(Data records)
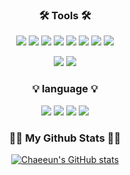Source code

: 
<h3 align="center">🛠️ Tools 🛠️</h3>
<div align="center">

<a target="_blank"><img src="https://img.shields.io/badge/SpringBoot-6DB33F?style=flat-square&logo=SpringBoot&logoColor=white"/></a>
<a target="_blank"><img src="https://img.shields.io/badge/Node.js-339933?style=flat-square&logo=Node.js&logoColor=white"/></a>
<a target="_blank"><img src="https://img.shields.io/badge/Azure-232F3E?style=flat-square&logo=Azure&logoColor=white"/></a>
<a target="_blank"><img src="https://img.shields.io/badge/Azure-232F3E?style=flat-square&logo=Docker&logoColor=white"/></a>
<a target="_blank"><img src="https://img.shields.io/badge/MySQL-4479A1?style=flat-square&logo=MySQL&logoColor=white"/></a>
<a target="_blank"><img src="https://img.shields.io/badge/MongoDB-47A248?style=flat-square&logo=MongoDB&logoColor=white"/></a>
<a target="_blank"><img src="https://img.shields.io/badge/Android-34A853?style=flat-square&logo=Android&logoColor=white"/></a>
<a target="_blank"><img src="https://img.shields.io/badge/Git-F05032?style=flat-square&logo=Git&logoColor=white"/></a>
<div></div>
<a target="_blank"><img src="https://img.shields.io/badge/openCV-5C3EE8?style=flat-square&logo=openCV&logoColor=white"/></a>
<a target="_blank"><img src="https://img.shields.io/badge/keras-FF6F00?style=flat-square&logo=TensorFlow&logoColor=white"/></a>

<h3 align="center">💡 language 💡</h3>
<div align="center">
<a target="_blank"><img src="https://img.shields.io/badge/Python-3776AB?style=flat-square&logo=Python&logoColor=white"/></a>
<a target="_blank"><img src="https://img.shields.io/badge/Java-FF7800?style=flat-square&logo=Java&logoColor=white"/></a>
<a target="_blank"><img src="https://img.shields.io/badge/Kotlin-7F52FF?style=flat-square&logo=Kotlin&logoColor=white"/></a>
<a target="_blank"><img src="https://img.shields.io/badge/SQL-F7DF1E?style=flat-square&logo=JavaScript&logoColor=white"/></a>

<h3 align="center">👩‍💻 My Github Stats 👩‍💻</h3>
<div align="center">

[![Chaeeun's GitHub stats](https://github-readme-stats.vercel.app/api?username=kchaeeun&hide_title=true&show_icons=true&include_all_commits=true&disable_animations=true&theme=vue)](https://github.com/anuraghazra/github-readme-stats)
</div>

**PROBLEM TO SOLVE**: The answer must consist of the entries above, reproduced word for word, without any pictures.

**RESULT FOR THIS EXERCISE**:
Source code

: 
<h3 align="center">🛠️ Tools 🛠️</h3>
<div align="center">

<a target="_blank"><img src="https://img.shields.io/badge/SpringBoot-6DB33F?style=flat-square&logo=SpringBoot&logoColor=white"/></a>
<a target="_blank"><img src="https://img.shields.io/badge/Node.js-339933?style=flat-square&logo=Node.js&logoColor=white"/></a>
<a target="_blank"><img src="https://img.shields.io/badge/Azure-232F3E?style=flat-square&logo=Azure&logoColor=white"/></a>
<a target="_blank"><img src="https://img.shields.io/badge/Azure-232F3E?style=flat-square&logo=Docker&logoColor=white"/></a>
<a target="_blank"><img src="https://img.shields.io/badge/MySQL-4479A1?style=flat-square&logo=MySQL&logoColor=white"/></a>
<a target="_blank"><img src="https://img.shields.io/badge/MongoDB-47A248?style=flat-square&logo=MongoDB&logoColor=white"/></a>
<a target="_blank"><img src="https://img.shields.io/badge/Android-34A853?style=flat-square&logo=Android&logoColor=white"/></a>
<a target="_blank"><img src="https://img.shields.io/badge/Git-F05032?style=flat-square&logo=Git&logoColor=white"/></a>
<div></div>
<a target="_blank"><img src="https://img.shields.io/badge/openCV-5C3EE8?style=flat-square&logo=openCV&logoColor=white"/></a>
<a target="_blank"><img src="https://img.shields.io/badge/keras-FF6F00?style=flat-square&logo=TensorFlow&logoColor=white"/></a>

<h3 align="center">💡 language 💡</h3>
<div align="center">
<a target="_blank"><img src="https://img.shields.io/badge/Python-3776AB?style=flat-square&logo=Python&logoColor=white"/></a>
<a target="_blank"><img src="https://img.shields.io/badge/Java-FF7800?style=flat-square&logo=Java&logoColor=white"/></a>
<a target="_blank"><img src="https://img.shields.io/badge/Kotlin-7F52FF?style=flat-square&logo=Kotlin&logoColor=white"/></a>
<a target="_blank"><img src="https://img.shields.io/badge/SQL-F7DF1E?style=flat-square&logo=JavaScript&logoColor=white"/></a>

<h3 align="center">👩‍💻 My Github Stats 👩‍💻</h3>
<div align="center">

[![Chaeeun's GitHub stats](https://github-readme-stats.vercel.app/api?username=kchaeeun&hide_title=true&show_icons=true&include_all_commits=true&disable_animations=true&theme=vue)](https://github.com/anuraghazra/github-readme-stats)
</div>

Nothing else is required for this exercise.